Lattice continues to play its role as
cost-optimized FPGA solution vendor
While Xilinx and Altera embrace 28nm technology to increase
the density of gate elements in FPGAs, Lattice Semiconductor,
as usual tries to get maximum benefits out of the established
and mature node 65nm. Lattice sees the cost advantage and
reliability advantage of 65nm semiconductor fab technology
is more valuable than expensive and risky 28nm node. But
the Lattice is going to make FPGA chips in 28nm once the
cost and reliability of 28m improves. It doesn't want get
into 40 nm node at all, due to both economical and technical
reasons. Lattice' semiconductor fab service provider for
its 65nm chips is Fujitsu.
Lattice has launched the new FPGA family ECP4 with 250K
logic elements and has SERDES with 6Gbps speed. Though gate
count is less than 28nm FPGAs from Xilinx and Altera, but
there is enoungh number to develop FPGA based cards for
use in large number of wireless and wireline applications,
mainly base stations. Lattice' ECP4 offering is to save
the cost and also not rising the power consumption. The
more specific applications suggested include Remote Wireless
Radio Heads, Distributed Antenna Systems, Cellular Base
stations, Ethernet Aggregation, Switching, Routing, Industrial
Networking, Video Signal Processing, Video Transmission
and Data Center Computing.
The new ECP4 family features increased DSP capability.
The DSP capability of FPGA has increased significantly in
recent years, forcing DSP application developers to choose
FPGA chips instead of DSP chips form vendors such as Texas
Instruments and Analog Devices, According to Sidharth Mohanty,
General Manager, Lattice India.
Notable features of ECP4 family include:
1. 6Gbps SERDES in low cost wire-bond packages.

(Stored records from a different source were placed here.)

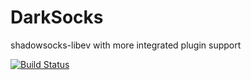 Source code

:# DarkSocks
shadowsocks-libev with more integrated plugin support

[![Build Status](https://travis-ci.com/aaronjsutton/DarkSpeed.svg?token=yit2MGjwURDQTA7d5cCk&branch=master)](https://travis-ci.com/aaronjsutton/DarkSpeed)
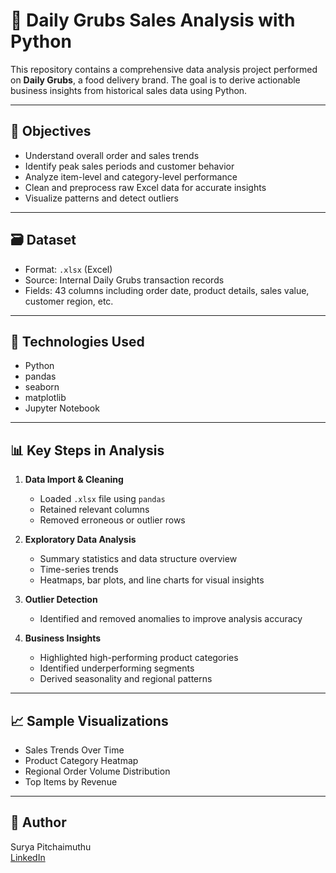 # 🍔 Daily Grubs Sales Analysis with Python

This repository contains a comprehensive data analysis project performed on **Daily Grubs**, a food delivery brand. The goal is to derive actionable business insights from historical sales data using Python.

---

## 🧠 Objectives

- Understand overall order and sales trends
- Identify peak sales periods and customer behavior
- Analyze item-level and category-level performance
- Clean and preprocess raw Excel data for accurate insights
- Visualize patterns and detect outliers

---

## 🗃️ Dataset

- Format: `.xlsx` (Excel)
- Source: Internal Daily Grubs transaction records
- Fields: 43 columns including order date, product details, sales value, customer region, etc.

---

## 🔧 Technologies Used

- Python
- pandas
- seaborn
- matplotlib
- Jupyter Notebook

---

## 📊 Key Steps in Analysis

1. **Data Import & Cleaning**
   - Loaded `.xlsx` file using `pandas`
   - Retained relevant columns
   - Removed erroneous or outlier rows

2. **Exploratory Data Analysis**
   - Summary statistics and data structure overview
   - Time-series trends
   - Heatmaps, bar plots, and line charts for visual insights

3. **Outlier Detection**
   - Identified and removed anomalies to improve analysis accuracy

4. **Business Insights**
   - Highlighted high-performing product categories
   - Identified underperforming segments
   - Derived seasonality and regional patterns

---

## 📈 Sample Visualizations

- Sales Trends Over Time
- Product Category Heatmap
- Regional Order Volume Distribution
- Top Items by Revenue

---


## 👤 Author

Surya Pitchaimuthu  
[LinkedIn](https://linkedin.com/in/surya-pitchaimuthu)


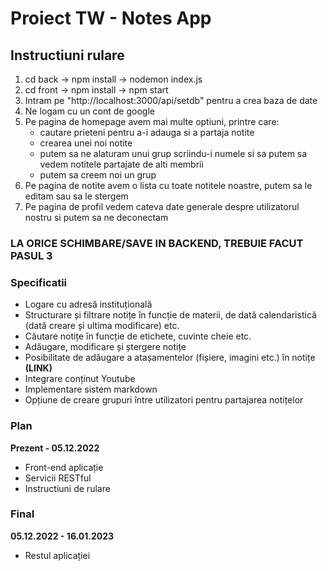 # Proiect TW - Notes App

## Instructiuni rulare

1. cd back -> npm install -> nodemon index.js
2. cd front -> npm install -> npm start
3. Intram pe "http://localhost:3000/api/setdb" pentru a crea baza de date
4. Ne logam cu un cont de google
5. Pe pagina de homepage avem mai multe optiuni, printre care:
   - cautare prieteni pentru a-i adauga si a partaja notite
   - crearea unei noi notite
   - putem sa ne alaturam unui grup scriindu-i numele si sa putem sa vedem notitele partajate de alti membrii
   - putem sa creem noi un grup
6. Pe pagina de notite avem o lista cu toate notitele noastre, putem sa le editam sau sa le stergem
7. Pe pagina de profil vedem cateva date generale despre utilizatorul nostru si putem sa ne deconectam

### LA ORICE SCHIMBARE/SAVE IN BACKEND, TREBUIE FACUT PASUL 3

### Specificatii

- Logare cu adresă instituțională
- Structurare și filtrare notițe în funcție de materii, de dată calendaristică (dată creare și ultima modificare) etc.
- Căutare notițe în funcție de etichete, cuvinte cheie etc.
- Adăugare, modificare și ștergere notițe
- Posibilitate de adăugare a atașamentelor (fișiere, imagini etc.) în notițe **(LINK)**
- Integrare conținut Youtube
- Implementare sistem markdown
- Opțiune de creare grupuri între utilizatori pentru partajarea notițelor

### Plan

**Prezent - 05.12.2022**

- Front-end aplicație
- Servicii RESTful
- Instructiuni de rulare

### Final

**05.12.2022 - 16.01.2023**

- Restul aplicației
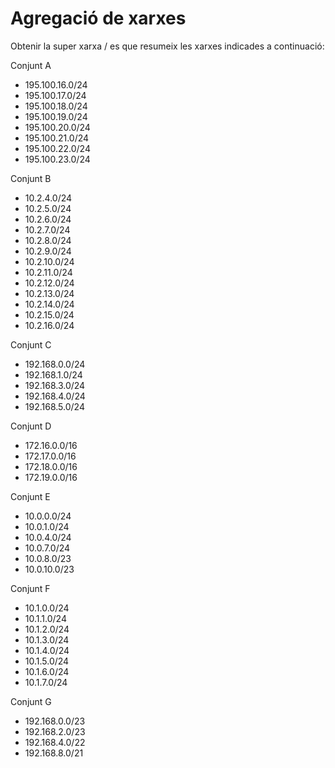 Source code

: # Agregació de xarxes

Obtenir la super xarxa / es que resumeix les xarxes indicades a continuació:

Conjunt A

- 195.100.16.0/24
- 195.100.17.0/24
- 195.100.18.0/24
- 195.100.19.0/24
- 195.100.20.0/24
- 195.100.21.0/24
- 195.100.22.0/24
- 195.100.23.0/24

Conjunt B

- 10.2.4.0/24
- 10.2.5.0/24
- 10.2.6.0/24
- 10.2.7.0/24
- 10.2.8.0/24
- 10.2.9.0/24
- 10.2.10.0/24
- 10.2.11.0/24
- 10.2.12.0/24
- 10.2.13.0/24
- 10.2.14.0/24
- 10.2.15.0/24
- 10.2.16.0/24

Conjunt C

- 192.168.0.0/24
- 192.168.1.0/24
- 192.168.3.0/24
- 192.168.4.0/24
- 192.168.5.0/24

Conjunt D

- 172.16.0.0/16
- 172.17.0.0/16
- 172.18.0.0/16
- 172.19.0.0/16

Conjunt E

- 10.0.0.0/24
- 10.0.1.0/24
- 10.0.4.0/24
- 10.0.7.0/24
- 10.0.8.0/23
- 10.0.10.0/23

Conjunt F

- 10.1.0.0/24
- 10.1.1.0/24
- 10.1.2.0/24
- 10.1.3.0/24
- 10.1.4.0/24
- 10.1.5.0/24
- 10.1.6.0/24
- 10.1.7.0/24

Conjunt G

- 192.168.0.0/23
- 192.168.2.0/23
- 192.168.4.0/22
- 192.168.8.0/21
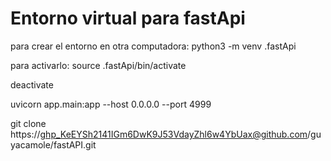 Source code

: # Entorno virtual para fastApi
para crear el entorno en otra computadora:
python3 -m venv .fastApi

para activarlo:
source .fastApi/bin/activate

deactivate

uvicorn app.main:app --host 0.0.0.0 --port 4999

git clone https://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@github.com/guyacamole/fastAPI.git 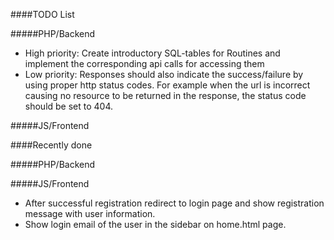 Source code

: ####TODO List

#####PHP/Backend
  * High priority: Create introductory SQL-tables for Routines and implement the corresponding api calls for accessing them
  * Low priority: Responses should also indicate the success/failure by using proper http status codes. For example when the url is incorrect causing no resource to be returned in the response, the status code should be set to 404.

#####JS/Frontend



####Recently done

#####PHP/Backend

#####JS/Frontend
  * After successful registration redirect to login page and show registration message with user information.
  * Show login email of the user in the sidebar on home.html page.

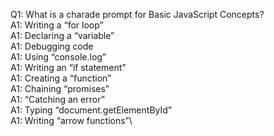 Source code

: Q1: What is a charade prompt for Basic JavaScript Concepts?\
A1: Writing a “for loop”\
A1:  Declaring a “variable”\
A1: Debugging code\
A1: Using “console.log”\
A1: Writing an “if statement”\
A1: Creating a “function”\
A1: Chaining “promises”\
A1: “Catching an error”\
A1: Typing “document.getElementById”\
A1: Writing “arrow functions”\
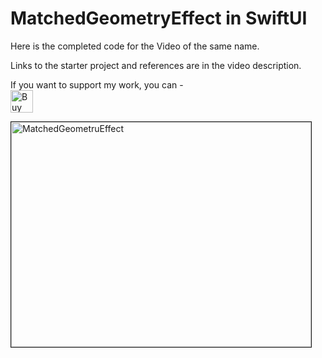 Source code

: # MatchedGeometryEffect in SwiftUI

Here is the completed code for the Video of the same name.

Links to the starter project and references are in the video description.



If you want to support my work, you can - </br>
<a href='https://ko-fi.com/Z8Z22WRVG' target='_blank'><img height='36' style='border:0px;height:36px;' src='https://cdn.ko-fi.com/cdn/kofi3.png?v=2' border='0' alt='Buy Me a Coffee at ko-fi.com' /></a>

<a href="http://www.youtube.com/watch?feature=player_embedded&v=xGNR7tvDE0Q
" target="_blank"><img src="http://img.youtube.com/vi/xGNR7tvDE0Q/0.jpg" 
alt="MatchedGeometruEffect" width="480" height="360" border="1" /></a>



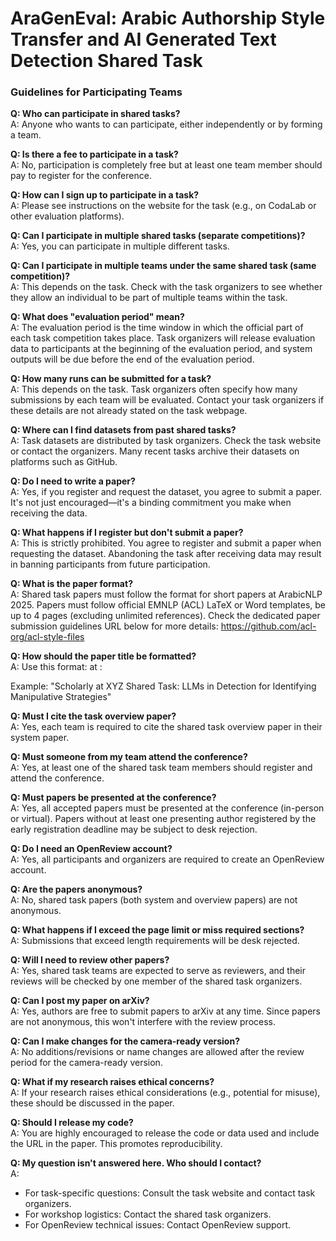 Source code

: # **AraGenEval**: Arabic Authorship Style Transfer and AI Generated Text Detection Shared Task 

### Guidelines for Participating Teams
**Q: Who can participate in shared tasks?** <br>
A: Anyone who wants to can participate, either independently or by forming a team.

**Q: Is there a fee to participate in a task?** <br>
A: No, participation is completely free but at least one team member should pay to register for the conference.

**Q: How can I sign up to participate in a task?** <br>
A: Please see instructions on the website for the task (e.g., on CodaLab or other evaluation platforms).

**Q: Can I participate in multiple shared tasks (separate competitions)?** <br>
A: Yes, you can participate in multiple different tasks.

**Q: Can I participate in multiple teams under the same shared task (same competition)?** <br>
A: This depends on the task. Check with the task organizers to see whether they allow an individual to be part of multiple teams within the task.

**Q: What does "evaluation period" mean?** <br>
A: The evaluation period is the time window in which the official part of each task competition takes place. Task organizers will release evaluation data to participants at the beginning of the evaluation period, and system outputs will be due before the end of the evaluation period.

**Q: How many runs can be submitted for a task?** <br>
A: This depends on the task. Task organizers often specify how many submissions by each team will be evaluated. Contact your task organizers if these details are not already stated on the task webpage.

**Q: Where can I find datasets from past shared tasks?** <br>
A: Task datasets are distributed by task organizers. Check the task website or contact the organizers. Many recent tasks archive their datasets on platforms such as GitHub.

**Q: Do I need to write a paper?** <br>
A: Yes, if you register and request the dataset, you agree to submit a paper. It's not just encouraged—it's a binding commitment you make when receiving the data.

**Q: What happens if I register but don't submit a paper?** <br>
A: This is strictly prohibited. You agree to register and submit a paper when requesting the dataset. Abandoning the task after receiving data may result in banning participants from future participation.

**Q: What is the paper format?** <br>
A: Shared task papers must follow the format for short papers at ArabicNLP 2025. Papers must follow official EMNLP (ACL) LaTeX or Word templates, be up to 4 pages (excluding unlimited references). Check the dedicated paper submission guidelines URL below for more details: https://github.com/acl-org/acl-style-files

**Q: How should the paper title be formatted?** <br>
A: Use this format: <Team Name> at <Task Name>: <Your Contribution>

Example: "Scholarly at XYZ Shared Task: LLMs in Detection for Identifying Manipulative Strategies"

**Q: Must I cite the task overview paper?** <br>
A: Yes, each team is required to cite the shared task overview paper in their system paper.

**Q: Must someone from my team attend the conference?** <br>
A: Yes, at least one of the shared task team members should register and attend the conference.

**Q: Must papers be presented at the conference?** <br>
A: Yes, all accepted papers must be presented at the conference (in-person or virtual). Papers without at least one presenting author registered by the early registration deadline may be subject to desk rejection.

**Q: Do I need an OpenReview account?** <br>
A: Yes, all participants and organizers are required to create an OpenReview account.

**Q: Are the papers anonymous?** <br>
A: No, shared task papers (both system and overview papers) are not anonymous.

**Q: What happens if I exceed the page limit or miss required sections?** <br>
A: Submissions that exceed length requirements will be desk rejected.

**Q: Will I need to review other papers?** <br>
A: Yes, shared task teams are expected to serve as reviewers, and their reviews will be checked by one member of the shared task organizers.

**Q: Can I post my paper on arXiv?** <br>
A: Yes, authors are free to submit papers to arXiv at any time. Since papers are not anonymous, this won't interfere with the review process.

**Q: Can I make changes for the camera-ready version?** <br>
A: No additions/revisions or name changes are allowed after the review period for the camera-ready version.

**Q: What if my research raises ethical concerns?** <br>
A: If your research raises ethical considerations (e.g., potential for misuse), these should be discussed in the paper.

**Q: Should I release my code?** <br>
A: You are highly encouraged to release the code or data used and include the URL in the paper. This promotes reproducibility.

**Q: My question isn't answered here. Who should I contact?** <br>
A:

- For task-specific questions: Consult the task website and contact task organizers.
- For workshop logistics: Contact the shared task organizers.
- For OpenReview technical issues: Contact OpenReview support.
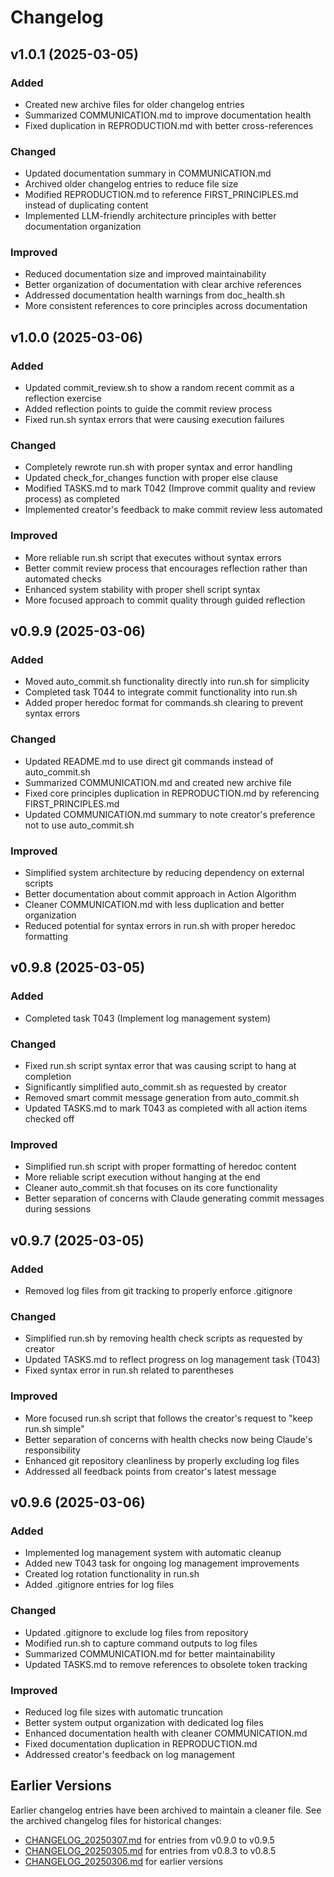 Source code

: # Changelog

## v1.0.1 (2025-03-05)

### Added
- Created new archive files for older changelog entries
- Summarized COMMUNICATION.md to improve documentation health
- Fixed duplication in REPRODUCTION.md with better cross-references

### Changed
- Updated documentation summary in COMMUNICATION.md
- Archived older changelog entries to reduce file size
- Modified REPRODUCTION.md to reference FIRST_PRINCIPLES.md instead of duplicating content
- Implemented LLM-friendly architecture principles with better documentation organization

### Improved
- Reduced documentation size and improved maintainability
- Better organization of documentation with clear archive references
- Addressed documentation health warnings from doc_health.sh
- More consistent references to core principles across documentation

## v1.0.0 (2025-03-06)

### Added
- Updated commit_review.sh to show a random recent commit as a reflection exercise
- Added reflection points to guide the commit review process
- Fixed run.sh syntax errors that were causing execution failures

### Changed
- Completely rewrote run.sh with proper syntax and error handling
- Updated check_for_changes function with proper else clause
- Modified TASKS.md to mark T042 (Improve commit quality and review process) as completed
- Implemented creator's feedback to make commit review less automated

### Improved
- More reliable run.sh script that executes without syntax errors
- Better commit review process that encourages reflection rather than automated checks
- Enhanced system stability with proper shell script syntax
- More focused approach to commit quality through guided reflection

## v0.9.9 (2025-03-06)

### Added
- Moved auto_commit.sh functionality directly into run.sh for simplicity
- Completed task T044 to integrate commit functionality into run.sh
- Added proper heredoc format for commands.sh clearing to prevent syntax errors

### Changed
- Updated README.md to use direct git commands instead of auto_commit.sh
- Summarized COMMUNICATION.md and created new archive file
- Fixed core principles duplication in REPRODUCTION.md by referencing FIRST_PRINCIPLES.md
- Updated COMMUNICATION.md summary to note creator's preference not to use auto_commit.sh

### Improved
- Simplified system architecture by reducing dependency on external scripts
- Better documentation about commit approach in Action Algorithm
- Cleaner COMMUNICATION.md with less duplication and better organization
- Reduced potential for syntax errors in run.sh with proper heredoc formatting

## v0.9.8 (2025-03-05)

### Added
- Completed task T043 (Implement log management system)

### Changed
- Fixed run.sh script syntax error that was causing script to hang at completion
- Significantly simplified auto_commit.sh as requested by creator
- Removed smart commit message generation from auto_commit.sh
- Updated TASKS.md to mark T043 as completed with all action items checked off

### Improved
- Simplified run.sh script with proper formatting of heredoc content
- More reliable script execution without hanging at the end
- Cleaner auto_commit.sh that focuses on its core functionality
- Better separation of concerns with Claude generating commit messages during sessions

## v0.9.7 (2025-03-05)

### Added
- Removed log files from git tracking to properly enforce .gitignore

### Changed
- Simplified run.sh by removing health check scripts as requested by creator
- Updated TASKS.md to reflect progress on log management task (T043)
- Fixed syntax error in run.sh related to parentheses

### Improved
- More focused run.sh script that follows the creator's request to "keep run.sh simple"
- Better separation of concerns with health checks now being Claude's responsibility
- Enhanced git repository cleanliness by properly excluding log files
- Addressed all feedback points from creator's latest message

## v0.9.6 (2025-03-06)

### Added
- Implemented log management system with automatic cleanup
- Added new T043 task for ongoing log management improvements
- Created log rotation functionality in run.sh
- Added .gitignore entries for log files

### Changed
- Updated .gitignore to exclude log files from repository
- Modified run.sh to capture command outputs to log files
- Summarized COMMUNICATION.md for better maintainability
- Updated TASKS.md to remove references to obsolete token tracking

### Improved
- Reduced log file sizes with automatic truncation
- Better system output organization with dedicated log files
- Enhanced documentation health with cleaner COMMUNICATION.md
- Fixed documentation duplication in REPRODUCTION.md
- Addressed creator's feedback on log management

## Earlier Versions

Earlier changelog entries have been archived to maintain a cleaner file. See the archived changelog files for historical changes:

- [CHANGELOG_20250307.md](archived/CHANGELOG_20250307.md) for entries from v0.9.0 to v0.9.5
- [CHANGELOG_20250305.md](archived/CHANGELOG_20250305.md) for entries from v0.8.3 to v0.8.5
- [CHANGELOG_20250306.md](archived/CHANGELOG_20250306.md) for earlier versions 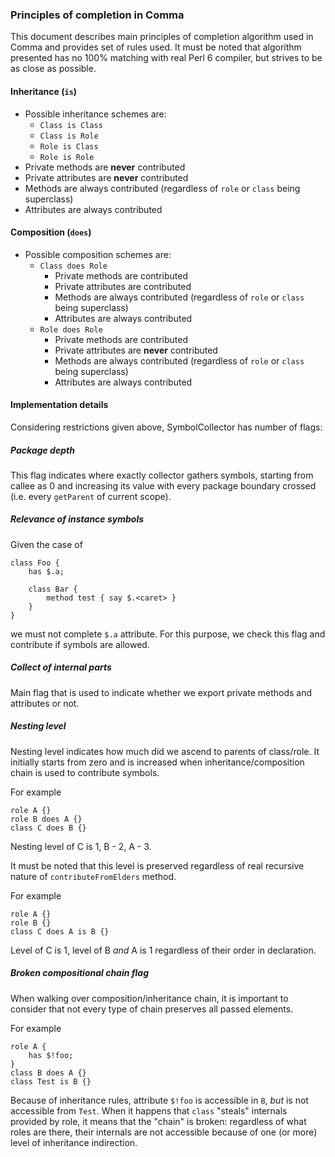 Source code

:### Principles of completion in Comma

This document describes main principles of completion algorithm used in Comma
and provides set of rules used. It must be noted that algorithm presented
has no 100% matching with real Perl 6 compiler, but strives to be as close as
possible.

#### Inheritance (`is`)

* Possible inheritance schemes are:
  * `Class is Class`
  * `Class is Role`
  * `Role is Class`
  * `Role is Role`
* Private methods are **never** contributed
* Private attributes are **never** contributed
* Methods are always contributed (regardless of `role` or `class` being superclass)
* Attributes are always contributed

#### Composition (`does`)

* Possible composition schemes are:
  * `Class does Role`
    * Private methods are contributed
    * Private attributes are contributed
    * Methods are always contributed (regardless of `role` or `class` being superclass)
    * Attributes are always contributed
  * `Role does Role`
    * Private methods are contributed
    * Private attributes are **never** contributed
    * Methods are always contributed (regardless of `role` or `class` being superclass)
    * Attributes are always contributed

#### Implementation details

Considering restrictions given above, SymbolCollector has number of flags:

##### Package depth

This flag indicates where exactly collector gathers symbols, starting from callee as 0
and increasing its value with every package boundary crossed (i.e. every `getParent` of current scope).

##### Relevance of instance symbols

Given the case of

    class Foo {
        has $.a;

        class Bar {
            method test { say $.<caret> }
        }
    }

we must not complete `$.a` attribute. For this purpose, we check this flag and contribute if
symbols are allowed.

##### Collect of internal parts

Main flag that is used to indicate whether we export private methods and attributes or not.

##### Nesting level

Nesting level indicates how much did we ascend to parents of class/role. It initially starts from zero
and is increased when inheritance/composition chain is used to contribute symbols.

For example

    role A {}
    role B does A {}
    class C does B {}

Nesting level of C is 1, B - 2, A - 3.

It must be noted that this level is preserved regardless of real recursive nature of
`contributeFromElders` method.

For example

    role A {}
    role B {}
    class C does A is B {}

Level of C is 1, level of B *and* A is 1 regardless of their order in declaration.

##### Broken compositional chain flag

When walking over composition/inheritance chain, it is important to consider that not
every type of chain preserves all passed elements.

For example

    role A {
        has $!foo;
    }
    class B does A {}
    class Test is B {}

Because of inheritance rules, attribute `$!foo` is accessible in `B`, *but*
is not accessible from `Test`. When it happens that `class` "steals" internals provided
by role, it means that the "chain" is broken: regardless of what roles are there,
their internals are not accessible because of one (or more) level of inheritance indirection.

2. Sixteen CEI-compliant 6 Gbps SERDES channels with embedded
Physical Coding Sub-layer (PCS) blocks PCI Express 2.1,
multiple 10 Gigabit Ethernet MAC and Tri-speed Ethernet
MACs as well as Serial Rapid I/O (SRIO) 2.1.
3. Digital signal processing (DSP) blocks with 18x18 multipliers,
wide ALUs, adder-trees and carry chains for cascadability.
Booster logic to 4x multiply the each DSP block compared
to ECP3 family. The flexible 18x18 multipliers can be split
into 9x9 or combined into 36x36 to perfectly match customers'
application requirements.
4. Up to 576 multipliers can be cascaded together to build
complex filters for wireless Remote Radio Heads (RRH), MIMO-based
RF antenna solutions and video processing applications.
5. 1066 Mbps DDR3 memory interfaces and 1.25 Gbps LVDS
I/Os, which can be, provisioned as serial Gigabit Ethernet
interfaces.
6. 1.25 Gbps LVDS I/O, with Clock Data Recovery blocks,
allows interfacing to high performance ADCs/DACs and implementation
of SGMII/GbE links.
7. The CDR functionality on general purpose I/O increases
the number of serial I/O available to the designer, allowing
smaller FPGAs to be used when a large number of SERDES channels
are needed.
Availability: To get samples you got to wait until
first half of 2012 and volumes in second half of 2012.